Chemical-free algae control technologies emit ultrasonic sound waves that travel through the
water to cause structural and fatal damage to targeted flowers.

The remaining bacteria unaffected by copper are mostly anaerobic and found in sludge like Actinomyces, also responsible for many odors such as the distinctive sewage odor, methyl-isoborneol (MIB). Over time, they cause the algae problem to spiral out of control by continually recycling phosphates back into the water column.

Cyanobacteria feed on the phosphates expelled by anaerobic bacteria and have the ability to create complex hydrocarbons that are toxic to humans and many other animals that have access to lakes, reservoirs, etc.

Cyanobacteria perform photosynthesis like plants and have similar requirements for sunlight, nutrients, and carbon dioxide to grow and produce oxygen. There are many different varieties that are usually green or blue-green in color.

However, different varieties can also be white, brown, blue, yellow-brown or red. Depending on environmental conditions, cyanobacteria can grow to excessive levels and form visible “blooms” which can lead to poor water quality and potential for toxicity. Cyanobacteria are well known to disrupt drinking water supplies, recreational activities, and water-dependent industries, and pose risks to humans, pets/livestock, and a wide range of wildlife.

Remediation Options for Harmful Algal Blooms

Returning to available treatment alternatives to chemicals, managing nutrient levels is an important process in the short- and long-term reduction of harmful algal blooms. This means regular testing of all tributaries and sections of the body of water to determine the source, after which remedies can be applied.

Although each body of water is unique with its own tributaries and ecosystem, it is becoming increasingly clear that a holistic approach that involves both nutrient and algae control can be very effective in providing a quick and easy solution. long term to the problem. In addition to reducing nutrient levels, ultrasonic technology and good green algae are important tools to consider when it is necessary to reduce algae levels quickly.

Users must identify the temperature, depth, shape and size of the body of water and the types of algae it contains to determine
the most appropriate use of this technology for algae remediation.

Next-generation ultrasonic algae mitigation systems are spearheading many HAB mitigation efforts. These are the most advanced algal bloom counter platforms available, far exceeding the capabilities of previous models.

The new systems have the ability to transmit over 2,000 frequencies to ensure proper and effective resonance is applied to fast-growing or well-established algal blooms. The applied frequencies emit ultrasonic sound waves that only pass through water and cause structural and fatal damage to targeted flowers.

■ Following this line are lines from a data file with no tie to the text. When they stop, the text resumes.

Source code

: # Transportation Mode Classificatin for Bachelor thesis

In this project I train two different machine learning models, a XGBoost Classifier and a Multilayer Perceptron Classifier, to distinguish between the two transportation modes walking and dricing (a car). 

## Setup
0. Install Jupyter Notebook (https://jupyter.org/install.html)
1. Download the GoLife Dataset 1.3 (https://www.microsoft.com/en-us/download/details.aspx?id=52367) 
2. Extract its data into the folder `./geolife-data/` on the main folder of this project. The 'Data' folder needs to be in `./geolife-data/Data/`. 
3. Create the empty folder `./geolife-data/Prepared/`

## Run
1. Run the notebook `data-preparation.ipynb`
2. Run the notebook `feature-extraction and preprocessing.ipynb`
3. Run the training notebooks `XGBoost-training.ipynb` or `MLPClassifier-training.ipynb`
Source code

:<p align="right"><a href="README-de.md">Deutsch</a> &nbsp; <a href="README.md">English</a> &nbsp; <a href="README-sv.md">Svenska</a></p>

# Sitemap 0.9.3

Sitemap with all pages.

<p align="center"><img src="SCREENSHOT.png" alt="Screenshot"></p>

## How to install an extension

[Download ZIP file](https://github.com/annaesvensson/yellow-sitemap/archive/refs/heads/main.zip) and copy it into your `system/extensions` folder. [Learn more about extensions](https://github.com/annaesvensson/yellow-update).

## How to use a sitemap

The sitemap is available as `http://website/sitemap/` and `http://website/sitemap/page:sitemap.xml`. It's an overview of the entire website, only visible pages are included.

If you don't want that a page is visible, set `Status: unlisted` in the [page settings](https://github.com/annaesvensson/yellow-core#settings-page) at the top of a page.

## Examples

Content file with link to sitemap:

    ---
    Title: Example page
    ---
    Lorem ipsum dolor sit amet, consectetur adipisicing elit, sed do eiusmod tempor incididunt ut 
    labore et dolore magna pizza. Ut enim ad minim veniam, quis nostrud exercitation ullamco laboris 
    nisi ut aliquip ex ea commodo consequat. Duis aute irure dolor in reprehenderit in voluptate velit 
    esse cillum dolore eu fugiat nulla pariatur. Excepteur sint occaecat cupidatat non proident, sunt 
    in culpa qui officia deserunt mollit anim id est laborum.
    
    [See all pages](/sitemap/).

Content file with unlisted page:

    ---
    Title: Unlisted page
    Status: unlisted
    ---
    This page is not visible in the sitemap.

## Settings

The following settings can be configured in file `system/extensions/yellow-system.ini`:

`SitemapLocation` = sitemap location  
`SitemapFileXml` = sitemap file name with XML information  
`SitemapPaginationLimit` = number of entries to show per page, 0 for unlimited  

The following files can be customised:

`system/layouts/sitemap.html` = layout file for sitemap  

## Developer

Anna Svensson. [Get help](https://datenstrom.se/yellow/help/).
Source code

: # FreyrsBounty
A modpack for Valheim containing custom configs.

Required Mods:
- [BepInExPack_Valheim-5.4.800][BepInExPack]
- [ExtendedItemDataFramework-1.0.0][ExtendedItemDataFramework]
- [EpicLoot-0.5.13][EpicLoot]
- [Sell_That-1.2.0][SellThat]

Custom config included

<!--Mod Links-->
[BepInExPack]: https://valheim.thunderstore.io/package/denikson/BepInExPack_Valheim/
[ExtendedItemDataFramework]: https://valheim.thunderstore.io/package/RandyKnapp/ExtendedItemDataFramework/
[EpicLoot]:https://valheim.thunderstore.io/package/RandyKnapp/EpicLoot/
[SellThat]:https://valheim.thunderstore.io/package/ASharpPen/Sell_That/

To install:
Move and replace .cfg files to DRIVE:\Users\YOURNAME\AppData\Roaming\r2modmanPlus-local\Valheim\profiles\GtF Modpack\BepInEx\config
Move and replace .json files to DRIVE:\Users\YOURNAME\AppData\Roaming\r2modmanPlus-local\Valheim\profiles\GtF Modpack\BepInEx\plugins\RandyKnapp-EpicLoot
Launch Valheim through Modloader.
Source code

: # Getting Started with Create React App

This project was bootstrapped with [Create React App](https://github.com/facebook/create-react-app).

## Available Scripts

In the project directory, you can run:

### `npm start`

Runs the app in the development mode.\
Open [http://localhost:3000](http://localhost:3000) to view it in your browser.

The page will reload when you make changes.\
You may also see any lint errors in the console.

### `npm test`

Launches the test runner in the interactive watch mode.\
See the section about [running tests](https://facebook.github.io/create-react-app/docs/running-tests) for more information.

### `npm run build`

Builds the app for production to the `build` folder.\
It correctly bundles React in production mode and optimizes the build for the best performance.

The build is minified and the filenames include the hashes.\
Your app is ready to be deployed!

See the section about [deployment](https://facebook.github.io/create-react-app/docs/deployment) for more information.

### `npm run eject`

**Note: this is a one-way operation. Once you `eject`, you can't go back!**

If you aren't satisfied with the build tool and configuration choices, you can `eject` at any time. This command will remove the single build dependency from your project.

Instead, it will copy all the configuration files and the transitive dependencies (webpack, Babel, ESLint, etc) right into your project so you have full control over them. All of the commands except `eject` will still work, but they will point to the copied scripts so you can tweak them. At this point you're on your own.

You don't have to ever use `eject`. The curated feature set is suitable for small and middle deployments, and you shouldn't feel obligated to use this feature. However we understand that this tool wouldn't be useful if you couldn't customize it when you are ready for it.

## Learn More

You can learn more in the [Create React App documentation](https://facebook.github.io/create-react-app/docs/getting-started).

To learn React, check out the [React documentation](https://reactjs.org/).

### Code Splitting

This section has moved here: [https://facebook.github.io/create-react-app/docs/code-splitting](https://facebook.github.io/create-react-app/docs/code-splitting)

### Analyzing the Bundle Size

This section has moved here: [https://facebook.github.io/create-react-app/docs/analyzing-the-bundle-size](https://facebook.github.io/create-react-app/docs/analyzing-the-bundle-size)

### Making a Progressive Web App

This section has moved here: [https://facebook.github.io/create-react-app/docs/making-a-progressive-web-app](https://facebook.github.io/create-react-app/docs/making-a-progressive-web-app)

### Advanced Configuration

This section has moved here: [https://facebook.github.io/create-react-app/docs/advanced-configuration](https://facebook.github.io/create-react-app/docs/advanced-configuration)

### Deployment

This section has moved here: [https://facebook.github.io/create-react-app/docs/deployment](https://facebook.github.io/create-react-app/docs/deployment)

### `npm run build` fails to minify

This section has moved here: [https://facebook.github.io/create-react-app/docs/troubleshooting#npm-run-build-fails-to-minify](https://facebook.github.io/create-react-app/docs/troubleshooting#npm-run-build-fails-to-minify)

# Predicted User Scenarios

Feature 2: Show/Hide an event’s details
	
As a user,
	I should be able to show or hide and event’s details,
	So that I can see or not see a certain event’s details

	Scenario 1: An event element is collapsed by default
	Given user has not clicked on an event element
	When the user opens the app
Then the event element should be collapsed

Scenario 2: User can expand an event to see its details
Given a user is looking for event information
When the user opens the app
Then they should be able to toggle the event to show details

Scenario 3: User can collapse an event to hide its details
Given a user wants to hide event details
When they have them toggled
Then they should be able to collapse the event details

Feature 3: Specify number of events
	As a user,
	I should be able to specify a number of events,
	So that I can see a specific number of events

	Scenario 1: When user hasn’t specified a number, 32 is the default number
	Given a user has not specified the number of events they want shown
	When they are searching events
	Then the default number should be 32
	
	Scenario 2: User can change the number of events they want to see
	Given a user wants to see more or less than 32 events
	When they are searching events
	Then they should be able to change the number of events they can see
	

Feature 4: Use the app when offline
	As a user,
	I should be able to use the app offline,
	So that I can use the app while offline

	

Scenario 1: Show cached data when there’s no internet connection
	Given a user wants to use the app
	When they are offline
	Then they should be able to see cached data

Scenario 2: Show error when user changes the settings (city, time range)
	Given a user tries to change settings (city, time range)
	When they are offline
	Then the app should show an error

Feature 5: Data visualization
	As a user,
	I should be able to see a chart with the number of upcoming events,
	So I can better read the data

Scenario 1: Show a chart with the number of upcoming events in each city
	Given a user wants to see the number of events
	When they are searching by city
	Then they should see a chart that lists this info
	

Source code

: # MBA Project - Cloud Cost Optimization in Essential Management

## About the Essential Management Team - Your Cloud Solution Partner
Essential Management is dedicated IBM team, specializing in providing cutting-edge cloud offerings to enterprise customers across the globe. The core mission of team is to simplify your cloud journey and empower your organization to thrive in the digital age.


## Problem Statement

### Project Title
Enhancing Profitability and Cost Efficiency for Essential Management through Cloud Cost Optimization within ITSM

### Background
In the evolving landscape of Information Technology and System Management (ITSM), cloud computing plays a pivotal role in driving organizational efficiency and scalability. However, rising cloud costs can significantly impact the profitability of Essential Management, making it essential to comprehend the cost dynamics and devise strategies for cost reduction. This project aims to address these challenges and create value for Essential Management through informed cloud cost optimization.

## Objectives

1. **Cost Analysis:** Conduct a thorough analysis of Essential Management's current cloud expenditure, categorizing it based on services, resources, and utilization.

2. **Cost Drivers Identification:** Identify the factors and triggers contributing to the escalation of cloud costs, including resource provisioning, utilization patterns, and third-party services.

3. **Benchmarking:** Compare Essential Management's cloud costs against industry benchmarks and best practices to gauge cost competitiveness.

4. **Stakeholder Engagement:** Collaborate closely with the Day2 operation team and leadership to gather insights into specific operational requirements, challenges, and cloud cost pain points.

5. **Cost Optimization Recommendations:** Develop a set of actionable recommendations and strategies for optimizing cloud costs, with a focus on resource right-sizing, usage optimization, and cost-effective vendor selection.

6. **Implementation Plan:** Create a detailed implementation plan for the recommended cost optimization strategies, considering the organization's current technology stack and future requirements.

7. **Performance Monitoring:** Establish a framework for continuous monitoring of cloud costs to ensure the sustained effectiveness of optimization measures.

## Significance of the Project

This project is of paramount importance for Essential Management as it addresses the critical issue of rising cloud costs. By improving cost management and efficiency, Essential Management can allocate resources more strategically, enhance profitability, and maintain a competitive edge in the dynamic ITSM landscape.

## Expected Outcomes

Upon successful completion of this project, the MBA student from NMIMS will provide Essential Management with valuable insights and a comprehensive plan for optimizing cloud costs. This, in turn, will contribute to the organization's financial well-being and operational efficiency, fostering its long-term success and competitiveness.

What experts have learned through careful observation is that a wide range of frequencies are found to be effective in treating most algae. The latest generation systems are now self-contained and do not require terrestrial power. The units are now fitted with solar energy to power all on-board systems.

In addition to the frequency output of an ultrasonic anti-algae system, the mechanical design of the most advanced systems incorporates scientifically significant materials such as anti-algae surfaces. The surfaces of these systems reduce the risk of biofouling, which can then reduce their effectiveness. The teams that run these systems typically spend hundreds or thousands of hours studying the algae, empirically understanding the ultrasonic frequency ranges. Their knowledge and experience is essential as it is required for the most effective placement of these devices. This is because different bodies of water have different requirements, depending on temperature, depth, shape, size, types of algae, etc.

It has been estimated that around 95% of the 70,000 species and two million subspecies of algae are affected by ultrasonic systems. As a result, the latest ultrasonic solutions have proven effective and provide a safer way to remove harmful algae variants. More often than not, this technology will prevent an algae bloom from developing and becoming a problem. As part of a holistic suite of solutions and processes, they are highly effective in quickly remedying the most troublesome cyanobacteria/blue-green algae blooms.